Article appears in San Diego's North County Times
The past week's late-winter storms have washed away worries about a possible drought this year, water officials say.
The year ending June 30 is still shaping up as a dry one, so continued water conservation is needed, state and local officials say. But enough water is in storage or available to import that no mandatory restrictions are being considered.
Water content in California's snowpack jumped from 32 percent of normal to 46 percent of normal from March 12 to March 19, said David Rizzardo, chief of snow surveys for the state Department of Water Resources. The water year began July 1 and ends June 30.
"Last week was definitely the best storm we've had this winter," Rizzardo said Monday. "It's the kind of winter storm we'd like to get a few of a year."
The snowpack provides an important source of water during the dry spring and summer months to replenish reservoirs.
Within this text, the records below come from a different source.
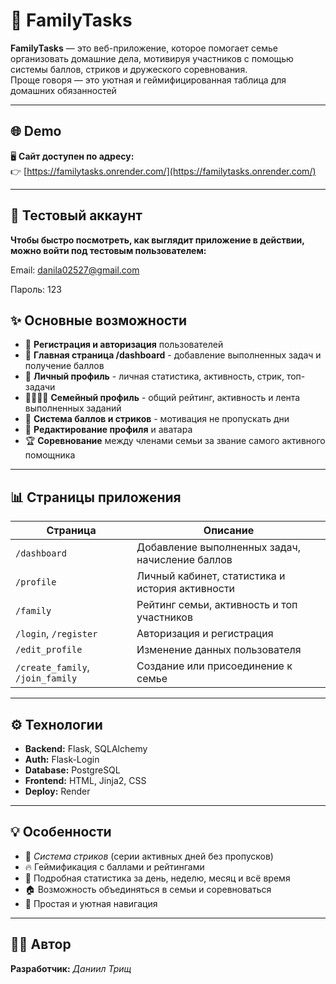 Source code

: # 🏡 FamilyTasks

**FamilyTasks** — это веб-приложение, которое помогает семье организовать домашние дела, мотивируя участников с помощью системы баллов, стриков и дружеского соревнования.  
Проще говоря — это уютная и геймифицированная таблица для домашних обязанностей 

---

## 🌐 Demo

🖥 **Сайт доступен по адресу:**  
👉 [https://familytasks.onrender.com/](https://familytasks.onrender.com/)

---

## 🔑 Тестовый аккаунт

**Чтобы быстро посмотреть, как выглядит приложение в действии, можно войти под тестовым пользователем:**

Email: danila02527@gmail.com

Пароль: 123
## ✨ Основные возможности

- 🔑 **Регистрация и авторизация** пользователей  
- 🧺 **Главная страница /dashboard** - добавление выполненных задач и получение баллов  
- 👤 **Личный профиль** - личная статистика, активность, стрик, топ-задачи  
- 👨‍👩‍👧‍👦 **Семейный профиль** - общий рейтинг, активность и лента выполненных заданий  
- 🎯 **Система баллов и стриков** - мотивация не пропускать дни  
- 💾 **Редактирование профиля** и аватара  
- 🏆 **Соревнование** между членами семьи за звание самого активного помощника

---

## 📊 Страницы приложения

| Страница | Описание |
|-----------|-----------|
| `/dashboard` | Добавление выполненных задач, начисление баллов |
| `/profile` | Личный кабинет, статистика и история активности |
| `/family` | Рейтинг семьи, активность и топ участников |
| `/login`, `/register` | Авторизация и регистрация |
| `/edit_profile` | Изменение данных пользователя |
| `/create_family`, `/join_family` | Создание или присоединение к семье |

---

## ⚙️ Технологии

- **Backend:** Flask, SQLAlchemy
- **Auth:** Flask-Login  
- **Database:** PostgreSQL  
- **Frontend:** HTML, Jinja2, CSS  
- **Deploy:** Render  

---

## 💡 Особенности

- 📅 *Система стриков* (серии активных дней без пропусков)  
- 🔥 Геймификация с баллами и рейтингами  
- 🧮 Подробная статистика за день, неделю, месяц и всё время  
- 🏠 Возможность объединяться в семьи и соревноваться  
- 💬 Простая и уютная навигация  

---

## 🧑‍💻 Автор

**Разработчик:** *Даниил Трищ*  
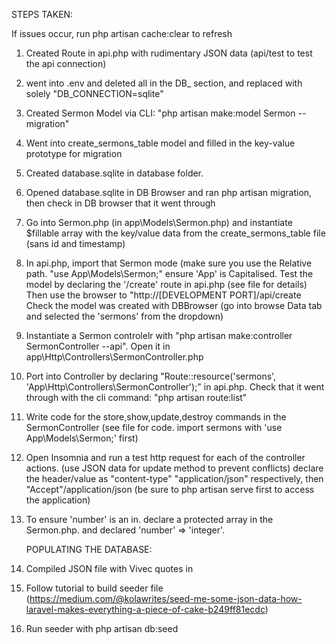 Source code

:STEPS TAKEN:

If issues occur, run php artisan cache:clear to refresh

1. Created Route in api.php with rudimentary JSON data (api/test to test the api connection)
2. went into .env and deleted all in the DB_ section, and replaced with solely  "DB_CONNECTION=sqlite"
3. Created Sermon Model via CLI: "php artisan make:model Sermon --migration"
4. Went into create_sermons_table model and filled in the key-value prototype for migration
5. Created database.sqlite in database folder. 
6. Opened database.sqlite in DB Browser and ran php artisan migration, then check in DB browser that it went through 
7. Go into Sermon.php (in app\Models\Sermon.php) and instantiate $fillable array with the key/value data from the create_sermons_table file (sans id and timestamp)
8. In api.php, import that Sermon mode (make sure you use the Relative path. "use App\Models\Sermon;" ensure 'App' is Capitalised.
  Test the model by declaring the '/create' route in api.php (see file for details) Then use the browser to "http://[DEVELOPMENT PORT]/api/create
  Check the model was created with DBBrowser (go into browse Data tab and selected the 'sermons' from the dropdown)
9. Instantiate a Sermon controlelr with "php artisan make:controller SermonController --api". Open it in app\Http\Controllers\SermonController.php
10. Port into Controller by declaring "Route::resource('sermons', 'App\Http\Controllers\SermonController');" in api.php. 
    Check that it went through with the cli command: "php artisan route:list"
11. Write code for the store,show,update,destroy commands in the SermonController (see file for code. import sermons with 'use App\Models\Sermon;' first)
12. Open Insomnia and run a test http request for each of the controller actions. (use JSON data for update method to prevent conflicts)
    declare the header/value as "content-type" "application/json" respectively, then "Accept"/application/json (be sure to php artisan serve first to access the application)
13. To ensure 'number' is an in. declare a protected array in the Sermon.php. and declared 'number' => 'integer'.
    
    POPULATING THE DATABASE: 
1. Compiled JSON file with Vivec quotes in 
2. Follow tutorial to build seeder file (https://medium.com/@kolawrites/seed-me-some-json-data-how-laravel-makes-everything-a-piece-of-cake-b249ff81ecdc)
3. Run seeder with php artisan db:seed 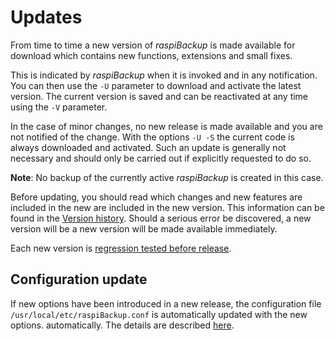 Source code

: # Updates

From time to time a new version of *raspiBackup* is made available for download
which contains new functions, extensions and small fixes.

This is indicated by *raspiBackup* when it is invoked and in any notification.
You can then use the `-U` parameter to download and activate the latest version.
The current version is saved and can be reactivated at any time using the `-V` parameter.

In the case of minor changes, no new release is made available and you are not notified of the change.
With the options `-U -S` the current code is always
downloaded and activated. Such an update is generally not necessary and should only be carried out
if explicitly requested to do so.

**Note**:
No backup of the currently active *raspiBackup* is created in this case.

Before updating, you should read which changes and new features are included in the new
are included in the new version. This information can be found in the
[Version history](https://github.com/framps/raspiBackup/releases).
Should a serious error be discovered, a new version will be
a new version will be made available immediately.

Each new version is [regression tested before release](regressiontests-executed.md).

## Configuration update

If new options have been introduced in a new release, the
configuration file `/usr/local/etc/raspiBackup.conf` is automatically updated with the new options.
automatically. The details are described [here](configuration-update-when-upgrading-to-a-new-version.md).

[.status]: translated
[.source]: https://linux-tips-and-tricks.de/de/raspibackup#updatestrategie
[.source]: https://linux-tips-and-tricks.de/de/raspibackupcategoried/432-raspibackup-versionshistorie


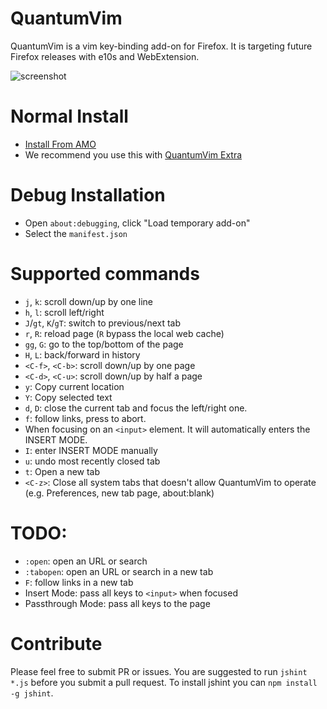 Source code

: QuantumVim
================
QuantumVim is a vim key-binding add-on for Firefox. It is targeting future Firefox releases with e10s and WebExtension.

![screenshot](https://github.com/shinglyu/QuantumVim/raw/master/doc/screenshot.png)

# Normal Install
* [Install From AMO](https://addons.mozilla.org/zh-TW/firefox/addon/quantumvim/)
* We recommend you use this with [QuantumVim Extra](https://addons.mozilla.org/zh-TW/firefox/addon/quantumvim-extra/)

# Debug Installation
* Open `about:debugging`, click "Load temporary add-on"
* Select the `manifest.json`

# Supported commands
* `j`, `k`: scroll down/up by one line
* `h`, `l`: scroll left/right
* `J`/`gt`, `K`/`gT`: switch to previous/next tab
* `r`, `R`: reload page (`R` bypass the local web cache)
* `gg`, `G`: go to the top/bottom of the page
* `H`, `L`: back/forward in history
* `<C-f>`, `<C-b>`: scroll down/up by one page
* `<C-d>`, `<C-u>`: scroll down/up by half a page
* `y`: Copy current location
* `Y`: Copy selected text
* `d`, `D`: close the current tab and focus the left/right one.
* `f`: follow links, press <Esc> to abort.
* When focusing on an `<input>` element. It will automatically enters the INSERT MODE.
* `I`: enter INSERT MODE manually
* `u`: undo most recently closed tab
* `t`: Open a new tab
* `<C-z>`: Close all system tabs that doesn't allow QuantumVim to operate (e.g. Preferences, new tab page, about:blank)

# TODO:
* `:open`: open an URL or search
* `:tabopen`: open an URL or search in a new tab
* `F`: follow links in a new tab
* Insert Mode: pass all keys to `<input>` when focused
* Passthrough Mode: pass all keys to the page

# Contribute
Please feel free to submit PR or issues.
You are suggested to run `jshint *.js` before you submit a pull request. To install jshint you can `npm install -g jshint`.
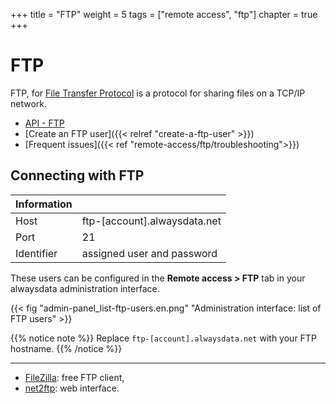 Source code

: +++
title = "FTP"
weight = 5
tags = ["remote access", "ftp"]
chapter = true
+++

# FTP

FTP, for [File Transfer Protocol](https://en.wikipedia.org/wiki/File_Transfer_Protocol) is a protocol for sharing files on a TCP/IP network.

- [API - FTP](https://api.alwaysdata.com/v1/ftp/doc/)
- [Create an FTP user]({{< relref "create-a-ftp-user" >}})
- [Frequent issues]({{< ref "remote-access/ftp/troubleshooting">}})

## Connecting with FTP

|Information||
|--- |--- |
|Host|ftp-[account].alwaysdata.net|
|Port|21|
|Identifier|assigned user and password|

These users can be configured in the **Remote access > FTP** tab in your alwaysdata administration interface.

{{< fig "admin-panel_list-ftp-users.en.png" "Administration interface: list of FTP users" >}}

{{% notice note %}}
Replace `ftp-[account].alwaysdata.net` with your FTP hostname.
{{% /notice %}}

---
- [FileZilla](https://filezilla-project.org/download.php): free FTP client,
- [net2ftp](https://net2ftp.alwaysdata.com/): web interface.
The northern Sierra Nevada now hold snow equivalent to 14 inches of water, or 52 percent of normal, Rizzardo said. Normally at this time of year, the northern Sierra Nevada should hold 27 to 28 inches of snow water equivalent.
The department's biggest reservoirs also look in good shape as of Monday. That's mainly due to storage from last year's above-average precipitation, Rizzardo said. Other key water measurements:
- Lake Shasta, the state's biggest reservoir, holds 76 percent of its capacity of 4.5 million acre-feet, representing 96 percent of its historical average. An acre-foot is about 326,000 gallons, or the amount used by two average single-family households of four in a year.
- Lake Oroville is 78 percent full, 105 percent of average to date. The reservoir holds 3.5 million acre-feet of water.
These huge reservoirs are meant for multiyear storage to tide the state over in dry years, Rizzardo said.
SoCal outlook promising
Southern California's outlook is good, said Bob Muir, a spokesman for the Metropolitan Water District, California's biggest water wholesaler. Metropolitan supplies water agencies throughout the region, including San Diego and Riverside counties.
With its anticipated deliveries of Northern California water from the State Water Project and from the Colorado River, along with its own storage, Metropolitan can meet demand, Muir said.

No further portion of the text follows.